Curatorium GG / discussie

Erasmiaan
Berichten: 8596
Lid geworden op: 17 okt 2005, 21:25

Bericht door Erasmiaan »

refo schreef:Ja, leuk. Hoe vaak komt dat niet voor? Is het dan zo'n flutopleiding dat 4 jaar studie 'voor niets' is als het niet tot predikantschap leidt?
We hebben over het belang voor de gemeenten, niet de situatie voor de predikanten zelf. De gemeenten schieten er toch niets mee op als er heel veel geld in een student is gestoken, en aan het eind van de opleiding wordt hij afgewezen? Dat kun je ook niet empirisch onderbouwen dat ze bijna altijd toegelaten zullen worden, want deze situatie is er niet. En ik neem aan dat als alle studenten nu gewoon hadden mogen beginnen dat er dan 7 van de tien ook door de plaatselijke gemeenten afgewezen zouden moeten worden. En dat is behoorlijk weggegooid geld.

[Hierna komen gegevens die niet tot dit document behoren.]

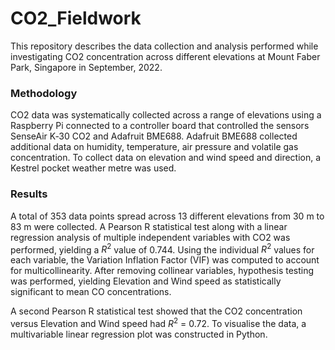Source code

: # CO2_Fieldwork

This repository describes the data collection and analysis performed while investigating CO2 concentration across different elevations at Mount Faber Park, Singapore in September, 2022. 

### Methodology
CO2 data was systematically collected across a range of elevations using a Raspberry Pi connected to a controller board that controlled the sensors SenseAir K‐30 CO2 and Adafruit BME688. Adafruit BME688 collected additional data on humidity, temperature, air pressure and volatile gas concentration. To collect data on elevation and wind speed and direction, a Kestrel pocket weather metre was used.

### Results
A total of 353 data points spread across 13 different elevations from 30 m to 83 m were collected. A Pearson R statistical test along with a linear regression analysis of multiple independent variables with CO2 was performed, yielding a $R^2$ value of 0.744. Using the individual $R^2$ values for each variable, the Variation Inflation Factor (VIF) was computed to account for multicollinearity. After removing collinear variables, hypothesis testing was performed, yielding Elevation and Wind speed as statistically significant to mean CO concentrations. 

A second Pearson R statistical test showed that the CO2 concentration versus Elevation and Wind speed had $R^2$ = 0.72. To visualise the data, a multivariable linear regression plot was constructed in Python.
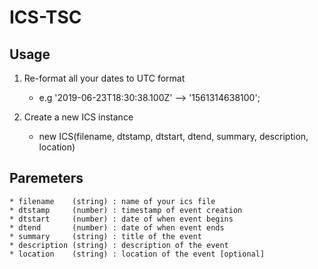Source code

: # ICS-TSC

## Usage

1) Re-format all your dates to UTC format
    * e.g '2019-06-23T18:30:38.100Z' --> '1561314638100';

2) Create a new ICS instance
    * new ICS(filename, dtstamp, dtstart, dtend, summary, description, location)



## Paremeters

    * filename    (string) : name of your ics file
    * dtstamp     (number) : timestamp of event creation
    * dtstart     (number) : date of when event begins 
    * dtend       (number) : date of when event ends 
    * summary     (string) : title of the event
    * description (string) : description of the event 
    * location    (string) : location of the event [optional]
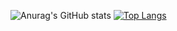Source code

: 
<!--
**rennn2002/rennn2002** is a ✨ _special_ ✨ repository because its `README.md` (this file) appears on your GitHub profile.

Here are some ideas to get you started:

- 🔭 I’m currently working on ...
- 🌱 I’m currently learning ...
- 👯 I’m looking to collaborate on ...
- 🤔 I’m looking for help with ...
- 💬 Ask me about ...
- 📫 How to reach me: ...
- 😄 Pronouns: ...
- ⚡ Fun fact: ...
-->

![Anurag's GitHub stats](https://github-readme-stats.vercel.app/api?username=rennn2002&count_private=true)
[![Top Langs](https://github-readme-stats.vercel.app/api/top-langs/?username=rennn2002&count_private=true)](https://github.com/anuraghazra/github-readme-stats)
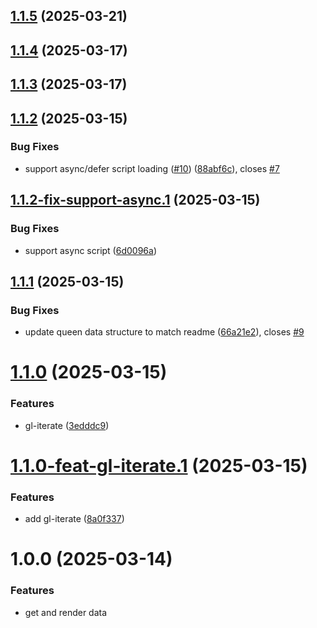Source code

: ## [1.1.5](https://github.com/queen-raae/galleon-attributes/compare/v1.1.4...v1.1.5) (2025-03-21)

## [1.1.4](https://github.com/queen-raae/galleon-attributes/compare/v1.1.3...v1.1.4) (2025-03-17)

## [1.1.3](https://github.com/queen-raae/galleon-attributes/compare/v1.1.2...v1.1.3) (2025-03-17)

## [1.1.2](https://github.com/queen-raae/galleon-attributes/compare/v1.1.1...v1.1.2) (2025-03-15)


### Bug Fixes

* support async/defer script loading ([#10](https://github.com/queen-raae/galleon-attributes/issues/10)) ([88abf6c](https://github.com/queen-raae/galleon-attributes/commit/88abf6c70a08a8f8032e0282449f02af14a835bd)), closes [#7](https://github.com/queen-raae/galleon-attributes/issues/7)

## [1.1.2-fix-support-async.1](https://github.com/queen-raae/galleon-attributes/compare/v1.1.1...v1.1.2-fix-support-async.1) (2025-03-15)


### Bug Fixes

* support async script ([6d0096a](https://github.com/queen-raae/galleon-attributes/commit/6d0096a59fc9848cf02f40867846aa65dddc0010))

## [1.1.1](https://github.com/queen-raae/galleon-attributes/compare/v1.1.0...v1.1.1) (2025-03-15)


### Bug Fixes

* update queen data structure to match readme ([66a21e2](https://github.com/queen-raae/galleon-attributes/commit/66a21e276aeeb8085d1eb30e5ff2af54f16d67ca)), closes [#9](https://github.com/queen-raae/galleon-attributes/issues/9)

# [1.1.0](https://github.com/queen-raae/galleon-attributes/compare/v1.0.1...v1.1.0) (2025-03-15)


### Features

* gl-iterate ([3edddc9](https://github.com/queen-raae/galleon-attributes/commit/3edddc963e3ea0e3b0e0005f73f65ed040fffd7d))

# [1.1.0-feat-gl-iterate.1](https://github.com/queen-raae/galleon-attributes/compare/v1.0.1...v1.1.0-feat-gl-iterate.1) (2025-03-15)


### Features

* add gl-iterate ([8a0f337](https://github.com/queen-raae/galleon-attributes/commit/8a0f33789b0cad6b2a2cf7806c8b75865cee06b8))

# 1.0.0 (2025-03-14)

### Features

- get and render data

Op de arbeidsmarkt wordt je toch ook niet zonder sollicitatiegesprek aangenomen?
Gebruikersavatar
refo
Berichten: 24666
Lid geworden op: 29 dec 2001, 11:45

Bericht door refo »

Dus toch een centenkwestie. Dat zei E Hofman in de 70er jaren ook al.
Erasmiaan
Berichten: 8596
Lid geworden op: 17 okt 2005, 21:25

Bericht door Erasmiaan »

MIsschien dat je ook zinnige opmerkingen kan maken? Het wordt mij niet duidelijk dat er een beter alternatief is als via het curatorium.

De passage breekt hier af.